■ What the task asks ■
From the entries below, please output exactly the lines starting at the one containing "and would lead" and ending at the one containing "The fact is", both included.

BEGIN Material to process

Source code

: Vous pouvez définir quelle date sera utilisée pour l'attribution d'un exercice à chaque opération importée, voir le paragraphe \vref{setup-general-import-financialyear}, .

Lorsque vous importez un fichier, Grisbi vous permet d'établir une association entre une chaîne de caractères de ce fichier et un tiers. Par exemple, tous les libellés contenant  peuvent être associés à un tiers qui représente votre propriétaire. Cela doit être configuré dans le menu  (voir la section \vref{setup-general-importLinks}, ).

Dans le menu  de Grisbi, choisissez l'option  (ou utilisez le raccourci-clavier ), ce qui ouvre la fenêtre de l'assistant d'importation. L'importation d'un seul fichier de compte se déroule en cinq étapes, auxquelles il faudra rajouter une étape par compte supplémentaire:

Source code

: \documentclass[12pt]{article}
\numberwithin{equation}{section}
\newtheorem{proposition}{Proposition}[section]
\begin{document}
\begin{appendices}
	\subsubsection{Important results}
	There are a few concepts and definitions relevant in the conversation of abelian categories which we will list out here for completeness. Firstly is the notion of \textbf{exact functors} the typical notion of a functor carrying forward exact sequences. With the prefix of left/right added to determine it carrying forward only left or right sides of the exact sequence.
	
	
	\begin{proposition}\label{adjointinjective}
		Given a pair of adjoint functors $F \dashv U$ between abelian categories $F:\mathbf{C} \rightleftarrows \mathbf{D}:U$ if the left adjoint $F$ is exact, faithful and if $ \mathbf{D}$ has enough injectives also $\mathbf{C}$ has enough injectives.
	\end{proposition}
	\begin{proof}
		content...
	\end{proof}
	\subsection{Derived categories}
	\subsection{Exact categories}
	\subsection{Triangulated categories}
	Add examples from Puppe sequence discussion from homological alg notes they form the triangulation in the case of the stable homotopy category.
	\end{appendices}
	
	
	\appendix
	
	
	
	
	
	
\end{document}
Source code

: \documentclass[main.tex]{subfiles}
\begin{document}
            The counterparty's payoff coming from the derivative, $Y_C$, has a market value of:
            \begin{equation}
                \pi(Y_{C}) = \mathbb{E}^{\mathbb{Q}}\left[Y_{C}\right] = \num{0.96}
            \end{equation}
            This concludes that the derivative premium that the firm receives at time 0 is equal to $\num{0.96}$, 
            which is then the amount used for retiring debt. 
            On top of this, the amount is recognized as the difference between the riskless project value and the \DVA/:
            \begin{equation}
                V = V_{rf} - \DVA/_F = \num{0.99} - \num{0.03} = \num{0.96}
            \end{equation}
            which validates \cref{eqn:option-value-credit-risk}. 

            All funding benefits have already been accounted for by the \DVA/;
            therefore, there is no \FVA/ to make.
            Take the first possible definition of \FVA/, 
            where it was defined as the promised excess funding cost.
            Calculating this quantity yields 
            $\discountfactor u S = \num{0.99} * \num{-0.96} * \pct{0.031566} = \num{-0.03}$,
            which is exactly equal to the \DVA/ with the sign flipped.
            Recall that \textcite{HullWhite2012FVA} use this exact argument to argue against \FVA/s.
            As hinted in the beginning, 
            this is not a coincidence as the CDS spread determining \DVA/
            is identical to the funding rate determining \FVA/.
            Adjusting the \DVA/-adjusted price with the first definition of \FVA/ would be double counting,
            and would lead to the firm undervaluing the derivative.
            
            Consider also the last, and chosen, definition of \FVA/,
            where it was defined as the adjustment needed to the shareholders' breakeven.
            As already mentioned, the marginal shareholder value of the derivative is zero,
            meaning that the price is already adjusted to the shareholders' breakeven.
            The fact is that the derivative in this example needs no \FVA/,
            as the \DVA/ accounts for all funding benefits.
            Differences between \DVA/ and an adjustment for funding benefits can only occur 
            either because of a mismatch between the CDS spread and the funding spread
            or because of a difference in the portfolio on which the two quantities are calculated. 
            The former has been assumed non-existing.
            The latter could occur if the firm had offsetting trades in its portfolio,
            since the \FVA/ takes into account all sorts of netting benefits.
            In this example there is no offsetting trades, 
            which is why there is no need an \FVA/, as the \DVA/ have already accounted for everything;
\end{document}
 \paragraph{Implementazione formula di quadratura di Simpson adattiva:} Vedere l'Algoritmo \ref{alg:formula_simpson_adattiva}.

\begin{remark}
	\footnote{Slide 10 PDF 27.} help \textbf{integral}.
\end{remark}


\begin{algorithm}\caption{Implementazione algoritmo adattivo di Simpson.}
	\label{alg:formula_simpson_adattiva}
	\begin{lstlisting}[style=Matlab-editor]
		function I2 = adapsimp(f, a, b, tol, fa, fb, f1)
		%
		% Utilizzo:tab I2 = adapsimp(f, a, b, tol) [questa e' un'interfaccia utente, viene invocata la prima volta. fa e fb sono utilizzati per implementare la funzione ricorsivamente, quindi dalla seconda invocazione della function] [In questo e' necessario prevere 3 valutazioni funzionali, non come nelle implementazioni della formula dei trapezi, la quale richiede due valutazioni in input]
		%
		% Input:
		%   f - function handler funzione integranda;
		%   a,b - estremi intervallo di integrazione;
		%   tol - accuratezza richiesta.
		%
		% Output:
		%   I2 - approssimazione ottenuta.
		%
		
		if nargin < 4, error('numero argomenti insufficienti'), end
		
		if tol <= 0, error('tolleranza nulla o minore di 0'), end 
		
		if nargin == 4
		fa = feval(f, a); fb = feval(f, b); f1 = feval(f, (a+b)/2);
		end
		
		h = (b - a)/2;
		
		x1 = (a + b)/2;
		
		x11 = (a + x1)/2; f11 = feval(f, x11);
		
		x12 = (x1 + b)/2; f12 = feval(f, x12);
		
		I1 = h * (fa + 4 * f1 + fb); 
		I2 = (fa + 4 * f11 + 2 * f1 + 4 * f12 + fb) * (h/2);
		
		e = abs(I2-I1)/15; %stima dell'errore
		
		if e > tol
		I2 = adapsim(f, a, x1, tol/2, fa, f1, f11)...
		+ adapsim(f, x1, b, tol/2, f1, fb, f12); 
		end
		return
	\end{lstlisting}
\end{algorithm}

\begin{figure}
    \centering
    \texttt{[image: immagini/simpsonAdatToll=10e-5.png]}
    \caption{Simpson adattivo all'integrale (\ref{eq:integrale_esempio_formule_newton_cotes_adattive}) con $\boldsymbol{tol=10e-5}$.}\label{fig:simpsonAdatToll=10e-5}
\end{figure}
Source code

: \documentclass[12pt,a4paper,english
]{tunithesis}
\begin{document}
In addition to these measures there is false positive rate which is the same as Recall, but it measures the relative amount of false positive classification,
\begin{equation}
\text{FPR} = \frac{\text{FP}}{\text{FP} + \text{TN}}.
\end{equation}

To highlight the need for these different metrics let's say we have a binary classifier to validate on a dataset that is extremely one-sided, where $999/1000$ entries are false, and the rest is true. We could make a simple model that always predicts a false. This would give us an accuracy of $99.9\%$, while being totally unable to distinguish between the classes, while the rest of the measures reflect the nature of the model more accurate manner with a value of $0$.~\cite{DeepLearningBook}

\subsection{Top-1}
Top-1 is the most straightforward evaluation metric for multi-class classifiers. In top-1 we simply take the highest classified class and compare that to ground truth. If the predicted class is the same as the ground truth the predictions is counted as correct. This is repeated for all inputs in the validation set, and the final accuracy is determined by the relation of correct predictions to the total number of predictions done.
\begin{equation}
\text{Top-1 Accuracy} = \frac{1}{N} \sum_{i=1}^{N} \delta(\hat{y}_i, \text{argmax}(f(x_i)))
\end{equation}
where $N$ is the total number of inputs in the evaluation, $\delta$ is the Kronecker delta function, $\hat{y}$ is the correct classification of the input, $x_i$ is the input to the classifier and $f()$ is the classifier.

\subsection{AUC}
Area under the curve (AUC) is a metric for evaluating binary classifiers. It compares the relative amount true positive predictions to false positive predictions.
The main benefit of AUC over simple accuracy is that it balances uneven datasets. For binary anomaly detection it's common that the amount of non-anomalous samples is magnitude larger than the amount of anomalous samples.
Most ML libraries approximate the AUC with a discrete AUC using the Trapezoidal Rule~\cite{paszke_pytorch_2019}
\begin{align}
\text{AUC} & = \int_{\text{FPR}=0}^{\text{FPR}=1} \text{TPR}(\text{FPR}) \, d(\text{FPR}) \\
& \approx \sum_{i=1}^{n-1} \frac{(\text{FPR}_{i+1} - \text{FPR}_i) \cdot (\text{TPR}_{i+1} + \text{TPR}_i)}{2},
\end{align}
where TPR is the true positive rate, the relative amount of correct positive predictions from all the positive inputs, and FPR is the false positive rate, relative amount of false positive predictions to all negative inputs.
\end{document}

END Material to process

■ Written solution ■
            and would lead to the firm undervaluing the derivative.
            
            Consider also the last, and chosen, definition of \FVA/,
            where it was defined as the adjustment needed to the shareholders' breakeven.
            As already mentioned, the marginal shareholder value of the derivative is zero,
            meaning that the price is already adjusted to the shareholders' breakeven.
            The fact is that the derivative in this example needs no \FVA/,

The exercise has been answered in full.